Are new graph algorithms still being devised?


Just wondering if there are graph algorithms beyond the textbook ones that are still being designed/devised? This post [1] from a few days back prompted this question.

[1] https://news.ycombinator.com/item?id=27294401


  👤 duped Accepted Answer ✓
All the time! Often you'll need to come up with a modification or variant of a textbook algorithm for particular applications.

For example, node-based editors in game engines and other media software need a few key algorithms, but the ordering of incoming/outgoing edges have meaningful semantics that might need to be considered.

You may need to use a custom algorithm to write a solver for a particular problem, for example latency/delay compensation in various networks (audio, distributed sensors, etc).

Other times you may want to combine multiple algorithms into single traversals, which is often used in single-pass compilers or parsers. These can be tricky if the traversal modifies the graph.

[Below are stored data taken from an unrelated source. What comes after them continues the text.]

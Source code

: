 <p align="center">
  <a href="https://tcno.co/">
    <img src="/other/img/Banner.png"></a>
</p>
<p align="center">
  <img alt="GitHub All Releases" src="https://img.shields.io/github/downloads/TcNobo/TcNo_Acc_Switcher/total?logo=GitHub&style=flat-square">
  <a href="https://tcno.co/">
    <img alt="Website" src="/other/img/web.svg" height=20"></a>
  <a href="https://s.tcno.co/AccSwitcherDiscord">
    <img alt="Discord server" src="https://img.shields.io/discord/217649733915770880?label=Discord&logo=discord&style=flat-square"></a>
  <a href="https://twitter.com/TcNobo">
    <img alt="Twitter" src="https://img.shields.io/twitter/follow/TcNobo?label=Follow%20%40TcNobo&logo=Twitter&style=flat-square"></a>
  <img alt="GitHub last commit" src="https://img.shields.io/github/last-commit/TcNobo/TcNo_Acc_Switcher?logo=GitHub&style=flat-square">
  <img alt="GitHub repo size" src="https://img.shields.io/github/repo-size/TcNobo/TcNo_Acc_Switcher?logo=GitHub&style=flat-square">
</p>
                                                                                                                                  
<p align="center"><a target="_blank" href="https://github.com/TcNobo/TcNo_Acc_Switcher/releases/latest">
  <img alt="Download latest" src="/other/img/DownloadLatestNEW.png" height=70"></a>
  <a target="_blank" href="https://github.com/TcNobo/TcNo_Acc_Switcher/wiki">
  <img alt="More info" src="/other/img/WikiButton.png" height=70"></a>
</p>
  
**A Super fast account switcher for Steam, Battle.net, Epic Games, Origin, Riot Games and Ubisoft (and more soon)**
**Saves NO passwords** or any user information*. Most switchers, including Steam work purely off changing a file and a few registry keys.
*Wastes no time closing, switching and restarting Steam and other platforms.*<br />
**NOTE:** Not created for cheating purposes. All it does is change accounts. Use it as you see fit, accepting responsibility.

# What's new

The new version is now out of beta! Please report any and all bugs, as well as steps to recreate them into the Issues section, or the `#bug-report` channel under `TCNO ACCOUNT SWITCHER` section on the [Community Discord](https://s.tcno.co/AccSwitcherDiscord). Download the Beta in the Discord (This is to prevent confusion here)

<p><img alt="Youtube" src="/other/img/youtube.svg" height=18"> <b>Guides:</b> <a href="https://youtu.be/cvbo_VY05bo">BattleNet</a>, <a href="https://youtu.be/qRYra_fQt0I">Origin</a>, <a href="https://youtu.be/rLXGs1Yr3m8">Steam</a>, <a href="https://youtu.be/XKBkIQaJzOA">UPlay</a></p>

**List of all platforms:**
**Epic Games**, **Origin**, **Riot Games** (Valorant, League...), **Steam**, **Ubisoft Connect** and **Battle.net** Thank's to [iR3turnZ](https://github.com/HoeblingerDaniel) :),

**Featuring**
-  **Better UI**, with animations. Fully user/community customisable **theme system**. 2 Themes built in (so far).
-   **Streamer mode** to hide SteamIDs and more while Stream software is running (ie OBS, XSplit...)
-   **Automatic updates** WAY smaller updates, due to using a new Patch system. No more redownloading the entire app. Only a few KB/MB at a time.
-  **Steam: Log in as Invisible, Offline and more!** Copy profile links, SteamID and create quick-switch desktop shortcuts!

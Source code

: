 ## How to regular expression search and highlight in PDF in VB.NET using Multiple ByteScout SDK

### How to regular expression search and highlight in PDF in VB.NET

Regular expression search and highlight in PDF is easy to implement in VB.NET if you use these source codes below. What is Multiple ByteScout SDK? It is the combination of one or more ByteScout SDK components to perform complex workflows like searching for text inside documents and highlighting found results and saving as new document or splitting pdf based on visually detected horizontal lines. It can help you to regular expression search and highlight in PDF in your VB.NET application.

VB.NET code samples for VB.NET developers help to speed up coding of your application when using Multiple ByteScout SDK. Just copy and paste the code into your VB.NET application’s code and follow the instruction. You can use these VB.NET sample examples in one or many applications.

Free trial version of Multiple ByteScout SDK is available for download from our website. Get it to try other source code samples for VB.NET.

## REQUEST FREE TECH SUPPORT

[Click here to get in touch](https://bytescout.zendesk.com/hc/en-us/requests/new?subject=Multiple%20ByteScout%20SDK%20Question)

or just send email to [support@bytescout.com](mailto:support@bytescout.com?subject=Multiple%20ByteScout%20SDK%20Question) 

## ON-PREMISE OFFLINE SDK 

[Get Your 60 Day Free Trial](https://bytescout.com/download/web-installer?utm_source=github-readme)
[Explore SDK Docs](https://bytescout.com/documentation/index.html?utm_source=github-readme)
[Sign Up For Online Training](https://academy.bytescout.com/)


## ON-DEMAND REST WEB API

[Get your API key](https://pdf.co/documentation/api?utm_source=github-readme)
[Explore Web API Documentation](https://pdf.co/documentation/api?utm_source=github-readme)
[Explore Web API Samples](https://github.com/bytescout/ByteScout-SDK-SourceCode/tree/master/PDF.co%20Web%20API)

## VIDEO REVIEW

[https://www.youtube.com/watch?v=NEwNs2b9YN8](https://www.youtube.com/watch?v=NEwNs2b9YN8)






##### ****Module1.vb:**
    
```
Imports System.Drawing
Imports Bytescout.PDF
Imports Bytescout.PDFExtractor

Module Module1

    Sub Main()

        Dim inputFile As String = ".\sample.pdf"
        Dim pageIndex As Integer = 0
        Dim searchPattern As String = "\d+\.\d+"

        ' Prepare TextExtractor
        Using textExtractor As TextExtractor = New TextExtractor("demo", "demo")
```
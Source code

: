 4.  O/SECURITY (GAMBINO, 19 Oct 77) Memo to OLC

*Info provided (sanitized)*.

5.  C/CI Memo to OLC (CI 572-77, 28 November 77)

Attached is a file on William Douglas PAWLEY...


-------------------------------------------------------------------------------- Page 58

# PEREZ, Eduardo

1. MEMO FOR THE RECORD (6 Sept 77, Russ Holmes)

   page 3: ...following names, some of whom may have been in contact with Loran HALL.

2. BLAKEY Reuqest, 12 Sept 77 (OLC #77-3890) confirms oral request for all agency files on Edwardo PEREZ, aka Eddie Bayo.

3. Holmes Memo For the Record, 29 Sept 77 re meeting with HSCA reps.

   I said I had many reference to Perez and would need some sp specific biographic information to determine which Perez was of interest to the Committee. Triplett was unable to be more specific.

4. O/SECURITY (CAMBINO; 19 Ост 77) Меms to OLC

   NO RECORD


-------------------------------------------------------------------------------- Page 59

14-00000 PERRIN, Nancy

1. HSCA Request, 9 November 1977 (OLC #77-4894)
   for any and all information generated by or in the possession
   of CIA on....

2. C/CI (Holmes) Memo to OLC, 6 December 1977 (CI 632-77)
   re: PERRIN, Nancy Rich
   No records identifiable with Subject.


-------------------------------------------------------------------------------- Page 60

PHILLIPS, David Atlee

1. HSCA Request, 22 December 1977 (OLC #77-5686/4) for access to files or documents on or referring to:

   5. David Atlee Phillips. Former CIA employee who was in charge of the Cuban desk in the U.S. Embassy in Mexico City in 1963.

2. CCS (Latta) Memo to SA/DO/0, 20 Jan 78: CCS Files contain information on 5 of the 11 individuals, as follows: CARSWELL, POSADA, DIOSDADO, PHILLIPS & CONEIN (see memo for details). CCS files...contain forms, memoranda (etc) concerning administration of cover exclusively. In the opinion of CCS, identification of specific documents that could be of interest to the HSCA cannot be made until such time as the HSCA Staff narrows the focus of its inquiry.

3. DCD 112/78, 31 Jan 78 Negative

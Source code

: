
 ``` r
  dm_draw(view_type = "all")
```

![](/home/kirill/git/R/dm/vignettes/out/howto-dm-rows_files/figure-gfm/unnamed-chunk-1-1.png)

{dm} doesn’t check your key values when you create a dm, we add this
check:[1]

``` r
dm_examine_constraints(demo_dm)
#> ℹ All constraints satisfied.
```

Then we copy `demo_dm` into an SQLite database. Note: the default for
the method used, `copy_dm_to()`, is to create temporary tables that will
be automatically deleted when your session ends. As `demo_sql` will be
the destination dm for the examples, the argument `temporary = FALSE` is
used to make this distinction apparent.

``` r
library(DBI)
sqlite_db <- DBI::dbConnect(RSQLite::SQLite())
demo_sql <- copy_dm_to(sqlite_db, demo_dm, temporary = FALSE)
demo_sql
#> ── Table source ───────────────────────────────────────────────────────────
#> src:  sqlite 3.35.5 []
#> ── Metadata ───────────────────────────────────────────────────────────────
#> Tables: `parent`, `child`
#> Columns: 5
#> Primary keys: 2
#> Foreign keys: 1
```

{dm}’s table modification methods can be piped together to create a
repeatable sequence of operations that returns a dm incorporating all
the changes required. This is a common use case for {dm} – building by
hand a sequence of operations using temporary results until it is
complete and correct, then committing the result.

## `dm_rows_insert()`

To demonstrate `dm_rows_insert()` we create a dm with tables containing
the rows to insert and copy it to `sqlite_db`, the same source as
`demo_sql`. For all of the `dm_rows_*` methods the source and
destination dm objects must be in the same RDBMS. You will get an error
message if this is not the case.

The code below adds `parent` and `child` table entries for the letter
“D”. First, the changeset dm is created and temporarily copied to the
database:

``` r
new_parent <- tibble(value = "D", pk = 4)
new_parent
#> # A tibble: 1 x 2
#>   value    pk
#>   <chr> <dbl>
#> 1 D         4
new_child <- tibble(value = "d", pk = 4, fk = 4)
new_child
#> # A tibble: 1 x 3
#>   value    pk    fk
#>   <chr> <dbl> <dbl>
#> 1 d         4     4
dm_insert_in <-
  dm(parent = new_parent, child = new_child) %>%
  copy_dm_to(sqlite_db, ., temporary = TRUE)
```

Then there are hypergraphs, which are so generic you probably need to treat your application as a special case.


👤 yun111
I wrote a paper detailing one last month, and conjectured that a different approach would work as well. I believe that other researchers are close to proving my conjecture. So yes.

👤 high_byte
adding to what others said: graph based neural networks is a hot topic and I believe is the next major breakthroughs in AI.